Август 1941 года
Окна в домах стали выглядеть, как вафли от мороженого: крест-накрест заклеены полосками бумаги. Сказали, что так стекла не вылетят при бомбежке. Во дворе дома выкопали глубокую, во всю длину двора, щель. Сверху ее накрыли досками и забросали землей. Вход в щель оказался как раз напротив нашей парадной.
6 сентября был день рождения моего братика, ему исполнился годик. Мама повела нас фотографироваться. Сказала: неизвестно, как мы все это переживем, пусть пережившим останется память. Старый еврей-фотограф, усаживая поочередно сначала братика, потом меня, сказал: «Кольцо вокруг города сомкнулось, будет большой голод, наберите хотя бы желудей…» Но в парк нас уже не пустили: там стояли воинские части.

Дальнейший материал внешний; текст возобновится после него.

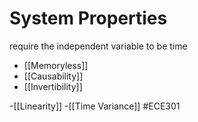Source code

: # System Properties
require the independent variable to be time

- [[Memoryless]]
- [[Causability]]
- [[Invertibility]]

-[[Linearity]]
-[[Time Variance]]
#ECE301 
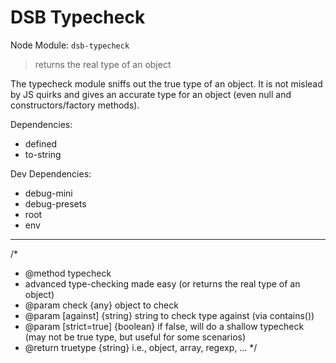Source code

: # DSB Typecheck
Node Module: `dsb-typecheck`

> returns the real type of an object

The typecheck module sniffs out the true type of an object. It is not mislead by JS quirks and gives an accurate type for an object (even null and constructors/factory methods).

Dependencies:
- defined
- to-string

Dev Dependencies:
- debug-mini
- debug-presets
- root
- env

---

/*
 * @method typecheck
 * advanced type-checking made easy (or returns the real type of an object)
 * @param check {any} object to check
 * @param [against] {string} string to check type against (via contains())
 * @param [strict=true] {boolean} if false, will do a shallow typecheck (may not be true type, but useful for some scenarios)
 * @return truetype {string} i.e., object, array, regexp, ...
 */
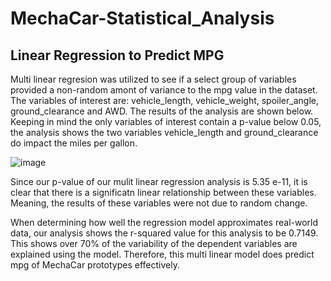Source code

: # MechaCar-Statistical_Analysis

## Linear Regression to Predict MPG

Multi linear regresion was utilized to see if a select group of variables provided a non-random amont of variance to the mpg value in the dataset. The variables of interest are: vehicle_length, vehicle_weight, spoiler_angle, ground_clearance and AWD. The results of the analysis are shown below. 
Keeping in mind the only variables of interest contain a p-value below 0.05, the analysis shows the two variables vehicle_length and ground_clearance do impact the miles per gallon.

![image](https://user-images.githubusercontent.com/26393180/163731547-27cba22b-b8b1-4f4f-92af-c792812c3e53.png)

Since our p-value of our mulit linear regression analysis is 5.35 e-11, it is clear that there is a significatn linear relationship between these variables. Meaning, the results of these variables were not due to random change.

When determining how well the regression model approximates real-world data, our analysis shows the r-squared value for this analysis to be 0.7149. This shows over 70% of the variability of the dependent variables are explained using the model. Therefore, this multi linear model does predict mpg of MechaCar prototypes effectively. 
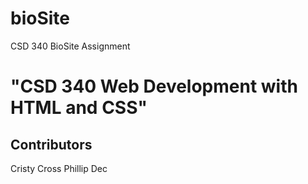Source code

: # bioSite
CSD 340 BioSite Assignment
<h1>"CSD 340 Web Development with HTML and CSS"</h1>
<h2>Contributors</h2>
    Cristy Cross
    Phillip Dec
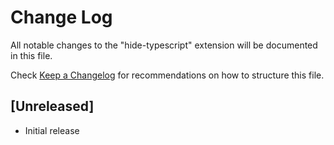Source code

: # Change Log

All notable changes to the "hide-typescript" extension will be documented in this file.

Check [Keep a Changelog](http://keepachangelog.com/) for recommendations on how to structure this file.

## [Unreleased]

- Initial release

Ночью мы проснулись от страшного грохота. Это была первая бомбежка. Мы стояли внизу, около входа. Небо было озарено вспышками сигнальных ракет. Этими ракетами диверсанты, которых оказалось в городе немало, указывали самолетам, где надо бомбить. Раздался пронзительный свист, грохот, дом покачнулся, из окон посыпались стекла. Бомба упала совсем рядом, в парк-питомник, во дворец Белосельского, где были воинские части. Меня била крупная дрожь, губы тряслись от страха, я не могла вымолвить ни слова.

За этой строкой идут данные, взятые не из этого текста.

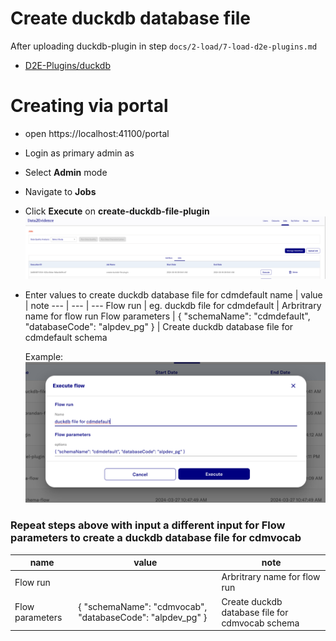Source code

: # Create duckdb database file

After uploading duckdb-plugin in step `docs/2-load/7-load-d2e-plugins.md`
- [D2E-Plugins/duckdb](https://github.com/alp-os/d2e-plugins/tree/main/duckdb)

<h1 id="gui">Creating via portal</h1>

  - open https://localhost:41100/portal
  - Login as primary admin as
  - Select **Admin** mode
  - Navigate to **Jobs**
  - Click **Execute** on **create-duckdb-file-plugin**
  ![Execeute Duckdb Job](../images/duckdb/ExecuteDuckdbJob.png)

  - Enter values to create duckdb database file for cdmdefault
    name | value | note
    --- | --- | ---
    Flow run | eg. duckdb file for cdmdefault | Arbritrary name for flow run
    Flow parameters | { "schemaName": "cdmdefault", "databaseCode": "alpdev_pg" } | Create duckdb database file for cdmdefault schema

    Example:
    ![Duckdb Flow Input](../images/duckdb/DuckdbFlowInput.png)


  ### Repeat steps above with input a different input for **Flow parameters** to create a duckdb database file for cdmvocab
  
  name | value | note
  --- | --- | ---
  Flow run | | Arbritrary name for flow run
  Flow parameters | { "schemaName": "cdmvocab", "databaseCode": "alpdev_pg" } | Create duckdb database file for cdmvocab schema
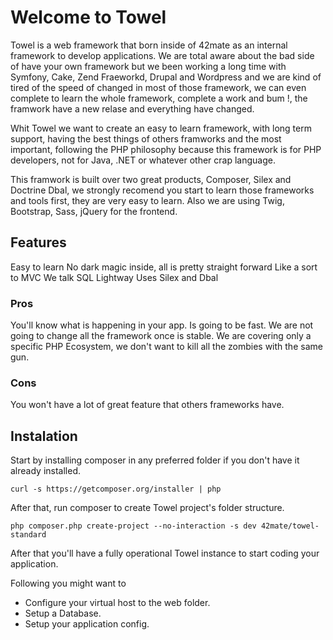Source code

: Welcome to Towel
===============

Towel is a web framework that born inside of 42mate as an internal framework to develop applications. We are total aware about the bad side of have your own framework but we been working a long time with Symfony, Cake, Zend Fraeworkd, Drupal and Wordpress and we are kind of tired of the speed of changed in most of those framework, we can even complete to learn the whole framework, complete a work and bum !, the framwork have a new relase and everything have changed.

Whit Towel we want to create an easy to learn framework, with long term support, having the best things of others framworks and the most important, following the PHP philosophy because this framework is for PHP developers, not for Java, .NET or whatever other crap language.

This framwork is built over two great products, Composer, Silex and Doctrine Dbal, we strongly recomend you start to learn those frameworks and tools first, they are very easy to learn. Also we are using Twig, Bootstrap, Sass, jQuery for the frontend.

## Features

Easy to learn
No dark magic inside, all is pretty straight forward
Like a sort to MVC
We talk SQL
Lightway
Uses Silex and Dbal

### Pros

You'll know what is happening in your app.
Is going to be fast.
We are not going to change all the framework once is stable.
We are covering only a specific PHP Ecosystem, we don't want to kill all the zombies with the same gun.

### Cons

You won't have a lot of great feature that others frameworks have.

## Instalation

Start by installing composer in any preferred folder if you don't have it already installed.

    curl -s https://getcomposer.org/installer | php
    
After that, run composer to create Towel project's folder structure.

    php composer.php create-project --no-interaction -s dev 42mate/towel-standard
    
After that you'll have a fully operational Towel instance to start coding your application.

Following you might want to

 * Configure your virtual host to the web folder.
 * Setup a Database.
 * Setup your application config.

И долго потом, почти до самой зимы, как только раздавался воющий сигнал тревоги, я пулей мчалась, не дожидаясь мамы, в отрытую щель. К зиме это прошло, начинались более страшные времена.

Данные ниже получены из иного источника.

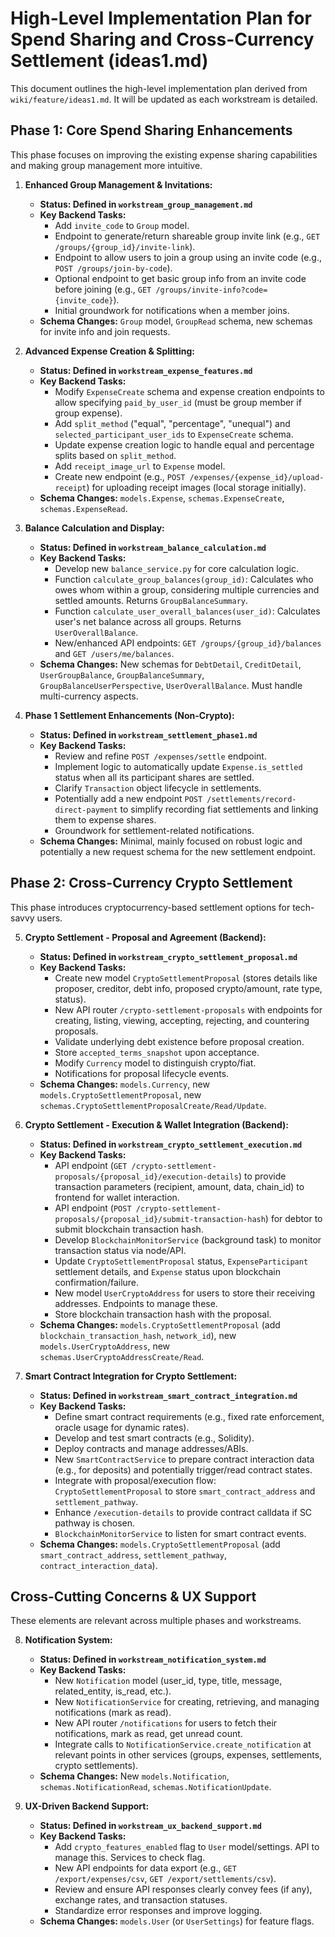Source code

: # High-Level Implementation Plan for Spend Sharing and Cross-Currency Settlement (ideas1.md)

This document outlines the high-level implementation plan derived from `wiki/feature/ideas1.md`. It will be updated as each workstream is detailed.

## Phase 1: Core Spend Sharing Enhancements

This phase focuses on improving the existing expense sharing capabilities and making group management more intuitive.

1.  **Enhanced Group Management & Invitations:**
    *   **Status: Defined in `workstream_group_management.md`**
    *   **Key Backend Tasks:**
        *   Add `invite_code` to `Group` model.
        *   Endpoint to generate/return shareable group invite link (e.g., `GET /groups/{group_id}/invite-link`).
        *   Endpoint to allow users to join a group using an invite code (e.g., `POST /groups/join-by-code`).
        *   Optional endpoint to get basic group info from an invite code before joining (e.g., `GET /groups/invite-info?code={invite_code}`).
        *   Initial groundwork for notifications when a member joins.
    *   **Schema Changes:** `Group` model, `GroupRead` schema, new schemas for invite info and join requests.

2.  **Advanced Expense Creation & Splitting:**
    *   **Status: Defined in `workstream_expense_features.md`**
    *   **Key Backend Tasks:**
        *   Modify `ExpenseCreate` schema and expense creation endpoints to allow specifying `paid_by_user_id` (must be group member if group expense).
        *   Add `split_method` ("equal", "percentage", "unequal") and `selected_participant_user_ids` to `ExpenseCreate` schema.
        *   Update expense creation logic to handle equal and percentage splits based on `split_method`.
        *   Add `receipt_image_url` to `Expense` model.
        *   Create new endpoint (e.g., `POST /expenses/{expense_id}/upload-receipt`) for uploading receipt images (local storage initially).
    *   **Schema Changes:** `models.Expense`, `schemas.ExpenseCreate`, `schemas.ExpenseRead`.

3.  **Balance Calculation and Display:**
    *   **Status: Defined in `workstream_balance_calculation.md`**
    *   **Key Backend Tasks:**
        *   Develop new `balance_service.py` for core calculation logic.
        *   Function `calculate_group_balances(group_id)`: Calculates who owes whom within a group, considering multiple currencies and settled amounts. Returns `GroupBalanceSummary`.
        *   Function `calculate_user_overall_balances(user_id)`: Calculates user's net balance across all groups. Returns `UserOverallBalance`.
        *   New/enhanced API endpoints: `GET /groups/{group_id}/balances` and `GET /users/me/balances`.
    *   **Schema Changes:** New schemas for `DebtDetail`, `CreditDetail`, `UserGroupBalance`, `GroupBalanceSummary`, `GroupBalanceUserPerspective`, `UserOverallBalance`. Must handle multi-currency aspects.

4.  **Phase 1 Settlement Enhancements (Non-Crypto):**
    *   **Status: Defined in `workstream_settlement_phase1.md`**
    *   **Key Backend Tasks:**
        *   Review and refine `POST /expenses/settle` endpoint.
        *   Implement logic to automatically update `Expense.is_settled` status when all its participant shares are settled.
        *   Clarify `Transaction` object lifecycle in settlements.
        *   Potentially add a new endpoint `POST /settlements/record-direct-payment` to simplify recording fiat settlements and linking them to expense shares.
        *   Groundwork for settlement-related notifications.
    *   **Schema Changes:** Minimal, mainly focused on robust logic and potentially a new request schema for the new settlement endpoint.

## Phase 2: Cross-Currency Crypto Settlement

This phase introduces cryptocurrency-based settlement options for tech-savvy users.

5.  **Crypto Settlement - Proposal and Agreement (Backend):**
    *   **Status: Defined in `workstream_crypto_settlement_proposal.md`**
    *   **Key Backend Tasks:**
        *   Create new model `CryptoSettlementProposal` (stores details like proposer, creditor, debt info, proposed crypto/amount, rate type, status).
        *   New API router `/crypto-settlement-proposals` with endpoints for creating, listing, viewing, accepting, rejecting, and countering proposals.
        *   Validate underlying debt existence before proposal creation.
        *   Store `accepted_terms_snapshot` upon acceptance.
        *   Modify `Currency` model to distinguish crypto/fiat.
        *   Notifications for proposal lifecycle events.
    *   **Schema Changes:** `models.Currency`, new `models.CryptoSettlementProposal`, new `schemas.CryptoSettlementProposalCreate/Read/Update`.

6.  **Crypto Settlement - Execution & Wallet Integration (Backend):**
    *   **Status: Defined in `workstream_crypto_settlement_execution.md`**
    *   **Key Backend Tasks:**
        *   API endpoint (`GET /crypto-settlement-proposals/{proposal_id}/execution-details`) to provide transaction parameters (recipient, amount, data, chain_id) to frontend for wallet interaction.
        *   API endpoint (`POST /crypto-settlement-proposals/{proposal_id}/submit-transaction-hash`) for debtor to submit blockchain transaction hash.
        *   Develop `BlockchainMonitorService` (background task) to monitor transaction status via node/API.
        *   Update `CryptoSettlementProposal` status, `ExpenseParticipant` settlement details, and `Expense` status upon blockchain confirmation/failure.
        *   New model `UserCryptoAddress` for users to store their receiving addresses. Endpoints to manage these.
        *   Store blockchain transaction hash with the proposal.
    *   **Schema Changes:** `models.CryptoSettlementProposal` (add `blockchain_transaction_hash`, `network_id`), new `models.UserCryptoAddress`, new `schemas.UserCryptoAddressCreate/Read`.

7.  **Smart Contract Integration for Crypto Settlement:**
    *   **Status: Defined in `workstream_smart_contract_integration.md`**
    *   **Key Backend Tasks:**
        *   Define smart contract requirements (e.g., fixed rate enforcement, oracle usage for dynamic rates).
        *   Develop and test smart contracts (e.g., Solidity).
        *   Deploy contracts and manage addresses/ABIs.
        *   New `SmartContractService` to prepare contract interaction data (e.g., for deposits) and potentially trigger/read contract states.
        *   Integrate with proposal/execution flow: `CryptoSettlementProposal` to store `smart_contract_address` and `settlement_pathway`.
        *   Enhance `/execution-details` to provide contract calldata if SC pathway is chosen.
        *   `BlockchainMonitorService` to listen for smart contract events.
    *   **Schema Changes:** `models.CryptoSettlementProposal` (add `smart_contract_address`, `settlement_pathway`, `contract_interaction_data`).

## Cross-Cutting Concerns & UX Support

These elements are relevant across multiple phases and workstreams.

8.  **Notification System:**
    *   **Status: Defined in `workstream_notification_system.md`**
    *   **Key Backend Tasks:**
        *   New `Notification` model (user_id, type, title, message, related_entity, is_read, etc.).
        *   New `NotificationService` for creating, retrieving, and managing notifications (mark as read).
        *   New API router `/notifications` for users to fetch their notifications, mark as read, get unread count.
        *   Integrate calls to `NotificationService.create_notification` at relevant points in other services (groups, expenses, settlements, crypto settlements).
    *   **Schema Changes:** New `models.Notification`, `schemas.NotificationRead`, `schemas.NotificationUpdate`.

9.  **UX-Driven Backend Support:**
    *   **Status: Defined in `workstream_ux_backend_support.md`**
    *   **Key Backend Tasks:**
        *   Add `crypto_features_enabled` flag to `User` model/settings. API to manage this. Services to check flag.
        *   New API endpoints for data export (e.g., `GET /export/expenses/csv`, `GET /export/settlements/csv`).
        *   Review and ensure API responses clearly convey fees (if any), exchange rates, and transaction statuses.
        *   Standardize error responses and improve logging.
    *   **Schema Changes:** `models.User` (or `UserSettings`) for feature flags.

Как-то выглянув в окно, я увидела огромную толпу, окружившую маленького, сухонького старичка в военной форме. На галифе его брюк были яркие красные лампасы, на голове — фуражка с какими-то золотыми кокардами. Люди кричали: «Бей его, шпион, шпион! Вон у него какая одежда!» И забили бы до смерти, не подоспей вовремя милиция, не урезонь толпу: «Вы что, генералов советских не видели? Это же герой Гражданской войны, генерал в отставке, он отказался от эвакуации…»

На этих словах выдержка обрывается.